EXERCISE DESCRIPTION: From the records below, take each line where the string "little" shows up and copy it.

BEGIN EXTRACTED ENTRIES

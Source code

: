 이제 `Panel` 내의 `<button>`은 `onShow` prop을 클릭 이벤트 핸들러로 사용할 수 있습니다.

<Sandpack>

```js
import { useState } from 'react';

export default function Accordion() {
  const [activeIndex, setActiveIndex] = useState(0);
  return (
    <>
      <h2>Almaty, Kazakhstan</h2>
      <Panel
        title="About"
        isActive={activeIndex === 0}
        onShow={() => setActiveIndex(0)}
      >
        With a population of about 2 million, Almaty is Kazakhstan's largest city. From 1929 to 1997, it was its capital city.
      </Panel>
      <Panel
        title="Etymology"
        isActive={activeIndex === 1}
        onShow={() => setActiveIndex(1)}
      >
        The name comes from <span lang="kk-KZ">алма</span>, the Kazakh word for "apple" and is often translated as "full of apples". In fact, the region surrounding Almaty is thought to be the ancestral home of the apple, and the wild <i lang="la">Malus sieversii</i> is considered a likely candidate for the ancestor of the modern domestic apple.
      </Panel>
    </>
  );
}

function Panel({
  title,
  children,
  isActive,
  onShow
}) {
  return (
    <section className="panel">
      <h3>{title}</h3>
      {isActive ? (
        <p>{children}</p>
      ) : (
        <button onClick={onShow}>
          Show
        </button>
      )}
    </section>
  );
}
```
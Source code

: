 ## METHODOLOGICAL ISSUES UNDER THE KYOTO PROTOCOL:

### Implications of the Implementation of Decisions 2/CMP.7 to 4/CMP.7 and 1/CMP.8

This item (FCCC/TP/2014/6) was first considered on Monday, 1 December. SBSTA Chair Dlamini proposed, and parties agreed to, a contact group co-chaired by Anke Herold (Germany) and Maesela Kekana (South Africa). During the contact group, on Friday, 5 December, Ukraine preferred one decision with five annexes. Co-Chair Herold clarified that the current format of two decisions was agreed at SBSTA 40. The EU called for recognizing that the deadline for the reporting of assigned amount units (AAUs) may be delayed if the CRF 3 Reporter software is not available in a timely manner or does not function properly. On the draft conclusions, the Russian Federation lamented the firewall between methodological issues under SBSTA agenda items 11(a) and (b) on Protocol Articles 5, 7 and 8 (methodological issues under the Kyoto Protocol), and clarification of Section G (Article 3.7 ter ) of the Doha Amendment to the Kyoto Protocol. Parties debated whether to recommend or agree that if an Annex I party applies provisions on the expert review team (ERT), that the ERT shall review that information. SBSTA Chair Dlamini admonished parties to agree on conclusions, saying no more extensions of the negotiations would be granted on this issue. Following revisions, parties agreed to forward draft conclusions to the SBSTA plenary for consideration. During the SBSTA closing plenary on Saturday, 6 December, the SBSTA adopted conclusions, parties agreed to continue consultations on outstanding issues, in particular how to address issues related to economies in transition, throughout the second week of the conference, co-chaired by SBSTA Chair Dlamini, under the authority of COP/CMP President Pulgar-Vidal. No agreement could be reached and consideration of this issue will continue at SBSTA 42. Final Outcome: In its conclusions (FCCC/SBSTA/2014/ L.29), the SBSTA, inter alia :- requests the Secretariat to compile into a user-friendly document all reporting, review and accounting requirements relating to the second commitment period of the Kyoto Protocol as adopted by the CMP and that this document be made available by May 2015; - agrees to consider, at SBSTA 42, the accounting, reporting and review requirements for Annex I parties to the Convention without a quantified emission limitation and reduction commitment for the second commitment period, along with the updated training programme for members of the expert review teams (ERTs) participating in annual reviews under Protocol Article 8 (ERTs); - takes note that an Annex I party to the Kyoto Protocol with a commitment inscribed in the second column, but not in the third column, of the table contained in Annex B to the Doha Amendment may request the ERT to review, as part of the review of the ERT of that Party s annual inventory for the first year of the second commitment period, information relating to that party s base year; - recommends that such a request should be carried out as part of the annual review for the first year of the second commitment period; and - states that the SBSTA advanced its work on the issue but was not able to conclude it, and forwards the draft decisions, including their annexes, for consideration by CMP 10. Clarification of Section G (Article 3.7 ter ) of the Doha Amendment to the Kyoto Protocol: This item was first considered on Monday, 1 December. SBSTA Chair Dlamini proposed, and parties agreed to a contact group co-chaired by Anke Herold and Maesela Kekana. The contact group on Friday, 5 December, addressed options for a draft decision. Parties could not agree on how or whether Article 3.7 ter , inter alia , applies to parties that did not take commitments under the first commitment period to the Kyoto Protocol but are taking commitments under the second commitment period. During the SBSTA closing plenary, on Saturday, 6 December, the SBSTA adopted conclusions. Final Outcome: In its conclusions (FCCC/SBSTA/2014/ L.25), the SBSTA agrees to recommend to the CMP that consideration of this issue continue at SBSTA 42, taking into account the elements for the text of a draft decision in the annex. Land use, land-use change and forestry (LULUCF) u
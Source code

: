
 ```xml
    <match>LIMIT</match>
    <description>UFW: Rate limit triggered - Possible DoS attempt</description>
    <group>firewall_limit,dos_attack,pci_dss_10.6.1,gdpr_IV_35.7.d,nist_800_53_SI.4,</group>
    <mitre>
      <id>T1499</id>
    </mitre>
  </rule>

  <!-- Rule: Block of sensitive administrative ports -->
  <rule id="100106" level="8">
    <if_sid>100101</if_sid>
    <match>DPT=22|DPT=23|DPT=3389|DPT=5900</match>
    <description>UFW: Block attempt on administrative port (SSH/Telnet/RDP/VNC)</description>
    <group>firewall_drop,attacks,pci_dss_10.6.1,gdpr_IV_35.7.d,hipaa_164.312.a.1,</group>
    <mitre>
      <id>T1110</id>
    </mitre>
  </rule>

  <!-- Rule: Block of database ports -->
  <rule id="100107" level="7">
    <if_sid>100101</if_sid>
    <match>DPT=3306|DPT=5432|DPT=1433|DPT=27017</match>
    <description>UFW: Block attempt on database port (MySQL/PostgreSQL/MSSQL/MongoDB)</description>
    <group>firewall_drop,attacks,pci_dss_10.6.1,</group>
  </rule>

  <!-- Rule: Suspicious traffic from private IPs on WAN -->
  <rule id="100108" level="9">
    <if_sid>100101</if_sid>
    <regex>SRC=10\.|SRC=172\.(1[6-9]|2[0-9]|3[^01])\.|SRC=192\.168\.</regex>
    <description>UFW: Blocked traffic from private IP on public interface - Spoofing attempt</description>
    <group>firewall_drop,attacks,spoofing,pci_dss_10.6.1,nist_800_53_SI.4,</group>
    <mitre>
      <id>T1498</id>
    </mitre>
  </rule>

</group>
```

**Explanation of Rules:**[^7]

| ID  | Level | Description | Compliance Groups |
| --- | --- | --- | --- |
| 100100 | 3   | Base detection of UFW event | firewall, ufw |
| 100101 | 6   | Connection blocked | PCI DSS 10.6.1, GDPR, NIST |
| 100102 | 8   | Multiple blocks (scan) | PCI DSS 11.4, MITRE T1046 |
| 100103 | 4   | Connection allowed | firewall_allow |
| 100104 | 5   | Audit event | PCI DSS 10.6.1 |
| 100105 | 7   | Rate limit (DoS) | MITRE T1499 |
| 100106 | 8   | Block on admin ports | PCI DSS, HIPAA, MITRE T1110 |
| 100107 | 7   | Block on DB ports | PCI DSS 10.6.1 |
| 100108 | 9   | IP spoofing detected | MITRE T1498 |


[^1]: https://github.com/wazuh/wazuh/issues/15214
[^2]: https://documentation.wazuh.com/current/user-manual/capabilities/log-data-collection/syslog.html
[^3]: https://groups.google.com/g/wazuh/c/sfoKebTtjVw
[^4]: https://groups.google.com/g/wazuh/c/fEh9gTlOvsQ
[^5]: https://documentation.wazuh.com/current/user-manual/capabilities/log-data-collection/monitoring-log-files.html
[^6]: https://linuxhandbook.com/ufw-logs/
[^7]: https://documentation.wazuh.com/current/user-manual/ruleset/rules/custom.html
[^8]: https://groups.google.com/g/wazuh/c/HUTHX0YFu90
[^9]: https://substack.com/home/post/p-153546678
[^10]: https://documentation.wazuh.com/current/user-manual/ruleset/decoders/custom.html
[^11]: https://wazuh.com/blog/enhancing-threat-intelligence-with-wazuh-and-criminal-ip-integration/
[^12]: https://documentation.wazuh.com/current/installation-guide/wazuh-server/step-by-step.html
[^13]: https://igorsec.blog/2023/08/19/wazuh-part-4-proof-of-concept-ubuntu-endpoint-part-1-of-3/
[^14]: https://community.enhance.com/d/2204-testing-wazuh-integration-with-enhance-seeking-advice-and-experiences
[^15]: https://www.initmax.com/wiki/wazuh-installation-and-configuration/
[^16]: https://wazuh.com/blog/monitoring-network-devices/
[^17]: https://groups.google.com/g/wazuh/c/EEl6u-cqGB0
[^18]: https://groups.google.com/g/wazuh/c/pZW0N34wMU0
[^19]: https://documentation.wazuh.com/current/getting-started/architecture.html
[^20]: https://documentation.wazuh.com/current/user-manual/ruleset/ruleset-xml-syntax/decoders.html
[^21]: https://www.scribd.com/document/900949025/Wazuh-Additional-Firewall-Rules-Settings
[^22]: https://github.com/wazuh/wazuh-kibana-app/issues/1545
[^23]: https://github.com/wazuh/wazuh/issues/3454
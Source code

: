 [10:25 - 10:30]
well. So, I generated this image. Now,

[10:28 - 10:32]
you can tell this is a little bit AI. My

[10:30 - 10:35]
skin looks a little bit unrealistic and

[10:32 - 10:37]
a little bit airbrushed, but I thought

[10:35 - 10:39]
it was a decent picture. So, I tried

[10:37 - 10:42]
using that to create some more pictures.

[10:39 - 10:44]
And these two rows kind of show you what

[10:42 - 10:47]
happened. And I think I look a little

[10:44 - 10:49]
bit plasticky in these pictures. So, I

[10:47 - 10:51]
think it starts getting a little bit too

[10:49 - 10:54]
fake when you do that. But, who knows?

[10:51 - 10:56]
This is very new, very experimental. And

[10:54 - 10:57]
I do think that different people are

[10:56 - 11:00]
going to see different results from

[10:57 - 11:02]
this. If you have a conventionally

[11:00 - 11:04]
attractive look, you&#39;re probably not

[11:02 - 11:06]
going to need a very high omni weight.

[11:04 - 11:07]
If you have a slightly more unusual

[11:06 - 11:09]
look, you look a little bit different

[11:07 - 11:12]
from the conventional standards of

END EXTRACTED ENTRIES

OUTPUT:
you can tell this is a little bit AI. My
skin looks a little bit unrealistic and
a little bit airbrushed, but I thought
happened. And I think I look a little
think it starts getting a little bit too
look, you look a little bit different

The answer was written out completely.